しかし、高血圧症のある方はストレッチの前後で血圧の変化を確認することは大切です!
しっかり確認しましょう。
不整脈や心疾患がある方も同様です。胸がドキドキしないか?脈拍を確認しましょう。
胸がドキドキするなどの症状を自覚することは大切だよ!でもわたしの患者さんでリハビリしてると自覚症状がないって方は結構多いです。そんな方はパルスオキシメーターや血圧計があると便利!

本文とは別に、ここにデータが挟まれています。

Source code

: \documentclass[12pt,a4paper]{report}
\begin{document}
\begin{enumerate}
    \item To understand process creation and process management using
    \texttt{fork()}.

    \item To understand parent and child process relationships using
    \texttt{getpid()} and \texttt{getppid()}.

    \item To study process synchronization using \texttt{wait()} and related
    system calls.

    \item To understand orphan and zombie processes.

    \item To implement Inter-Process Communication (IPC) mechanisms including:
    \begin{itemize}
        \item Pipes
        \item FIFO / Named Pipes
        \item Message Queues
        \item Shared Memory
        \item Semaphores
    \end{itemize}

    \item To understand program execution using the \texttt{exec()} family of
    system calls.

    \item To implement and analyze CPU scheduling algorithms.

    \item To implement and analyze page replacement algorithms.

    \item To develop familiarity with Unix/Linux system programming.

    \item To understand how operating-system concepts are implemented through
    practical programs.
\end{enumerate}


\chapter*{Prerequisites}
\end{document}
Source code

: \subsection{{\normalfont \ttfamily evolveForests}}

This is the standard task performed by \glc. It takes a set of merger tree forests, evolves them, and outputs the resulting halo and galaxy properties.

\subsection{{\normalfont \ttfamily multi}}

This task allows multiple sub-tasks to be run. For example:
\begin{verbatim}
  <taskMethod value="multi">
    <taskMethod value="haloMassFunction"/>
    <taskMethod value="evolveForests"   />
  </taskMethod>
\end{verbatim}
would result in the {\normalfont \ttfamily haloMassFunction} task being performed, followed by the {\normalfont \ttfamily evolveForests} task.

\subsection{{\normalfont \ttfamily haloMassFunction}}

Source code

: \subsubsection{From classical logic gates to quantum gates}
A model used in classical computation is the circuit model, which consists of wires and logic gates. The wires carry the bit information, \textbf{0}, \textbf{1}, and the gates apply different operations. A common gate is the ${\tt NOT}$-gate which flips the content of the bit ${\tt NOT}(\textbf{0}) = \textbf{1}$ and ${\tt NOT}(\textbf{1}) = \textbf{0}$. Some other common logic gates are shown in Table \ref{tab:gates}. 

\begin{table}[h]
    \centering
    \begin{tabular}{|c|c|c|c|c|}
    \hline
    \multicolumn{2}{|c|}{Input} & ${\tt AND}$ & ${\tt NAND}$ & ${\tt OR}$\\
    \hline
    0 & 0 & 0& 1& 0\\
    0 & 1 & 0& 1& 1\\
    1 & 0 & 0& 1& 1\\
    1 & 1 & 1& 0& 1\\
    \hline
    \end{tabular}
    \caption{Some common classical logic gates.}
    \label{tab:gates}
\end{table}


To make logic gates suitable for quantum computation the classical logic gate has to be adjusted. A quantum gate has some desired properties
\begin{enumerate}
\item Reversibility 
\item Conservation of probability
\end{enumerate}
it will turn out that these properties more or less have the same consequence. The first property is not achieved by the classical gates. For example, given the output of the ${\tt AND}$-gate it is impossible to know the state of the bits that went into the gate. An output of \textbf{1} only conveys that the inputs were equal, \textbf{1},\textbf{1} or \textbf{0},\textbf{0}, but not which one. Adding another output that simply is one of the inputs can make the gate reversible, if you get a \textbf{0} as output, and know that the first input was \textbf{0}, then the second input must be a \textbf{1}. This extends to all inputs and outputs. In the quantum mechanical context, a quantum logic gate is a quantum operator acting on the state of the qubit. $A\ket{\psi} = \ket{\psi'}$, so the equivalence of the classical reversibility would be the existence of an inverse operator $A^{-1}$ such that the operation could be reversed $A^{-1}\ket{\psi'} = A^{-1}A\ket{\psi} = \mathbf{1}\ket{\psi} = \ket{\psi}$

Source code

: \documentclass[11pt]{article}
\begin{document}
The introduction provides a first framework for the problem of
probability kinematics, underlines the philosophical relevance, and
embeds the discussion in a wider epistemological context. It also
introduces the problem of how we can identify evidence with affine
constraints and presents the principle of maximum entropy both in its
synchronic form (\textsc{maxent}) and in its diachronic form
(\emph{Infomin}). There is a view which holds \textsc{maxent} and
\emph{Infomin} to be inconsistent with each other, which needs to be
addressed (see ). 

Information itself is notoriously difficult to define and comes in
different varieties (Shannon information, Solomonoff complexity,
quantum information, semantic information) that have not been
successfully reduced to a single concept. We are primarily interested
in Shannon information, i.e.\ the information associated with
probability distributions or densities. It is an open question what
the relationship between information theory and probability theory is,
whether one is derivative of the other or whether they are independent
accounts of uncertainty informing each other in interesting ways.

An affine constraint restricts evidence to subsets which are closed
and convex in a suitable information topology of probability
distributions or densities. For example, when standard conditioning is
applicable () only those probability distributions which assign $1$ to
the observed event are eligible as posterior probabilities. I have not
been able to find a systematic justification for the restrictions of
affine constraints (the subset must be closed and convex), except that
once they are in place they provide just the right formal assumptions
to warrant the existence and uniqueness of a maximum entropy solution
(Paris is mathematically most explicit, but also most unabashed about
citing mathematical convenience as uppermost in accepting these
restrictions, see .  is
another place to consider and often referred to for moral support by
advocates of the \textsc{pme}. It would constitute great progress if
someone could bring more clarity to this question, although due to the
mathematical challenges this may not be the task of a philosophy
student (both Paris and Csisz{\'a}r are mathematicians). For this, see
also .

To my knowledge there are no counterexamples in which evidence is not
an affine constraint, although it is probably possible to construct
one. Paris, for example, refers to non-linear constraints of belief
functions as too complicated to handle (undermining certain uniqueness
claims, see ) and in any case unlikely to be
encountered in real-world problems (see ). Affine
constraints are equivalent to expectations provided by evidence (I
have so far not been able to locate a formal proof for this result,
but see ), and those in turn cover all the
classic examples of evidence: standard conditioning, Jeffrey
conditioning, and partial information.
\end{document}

わたしが仕事で使っているものです。参考にしてください。
術後間もない方は入院している方がほとんどのハズですが、最近は手術技術の発達により早期退院の方も増えています。
術後間もない人は医師の指示に従いましょう。
前屈障害か後屈障害を見分ける
これまでの確認事項に問題がなければ自分の腰痛のタイプを見て行きましょう。
腰痛は大きく分けて、
タイプ
- 前屈障害タイプ(腰を前に曲げる)
- 後屈障害タイプ(腰を後ろにそる)
の2つがあります。実際はここまで単純ではありませんが、前後ろどちらかで痛みが強い場合が多いです。
前屈障害タイプの疾患は、
前屈で痛みが出る疾患
- 腰椎椎間板ヘルニア
- 椎間板性腰痛
- 腰椎終板炎
- ぎっくり腰
※腰椎圧迫骨折
以上の疾患は前屈で痛みが出ることが多い疾患になります。
必ずしも前屈だけで痛みが出るとは限りません。後屈でも痛みが生じる事があります。あくまでも可能性が高いということを頭に入れておいてください。
後屈障害タイプの疾患は、
後屈で痛みが出る疾患
- 腰部脊柱管狭窄症
- 腰椎分離症
- 腰椎すべり症
- 椎間関節炎
以上の疾患は腰を後ろにそらすと痛みが出現することが多い疾患になります。
前屈と後屈のどちらで痛みが出現するのか確認してみましょう。
確認方法
前屈障害タイプか、後屈障害タイプの判別方法を紹介します。
方法
- 腰を前に10回曲げる
- 腰を後ろに10回そらす
以上の動作を行うだけです。写真で見ていきましょう。
結構簡単な動作ですよね?前後どちらに曲げたとき痛みが出るのか確認しましょう!わたしも体はすごく硬いです(;_;)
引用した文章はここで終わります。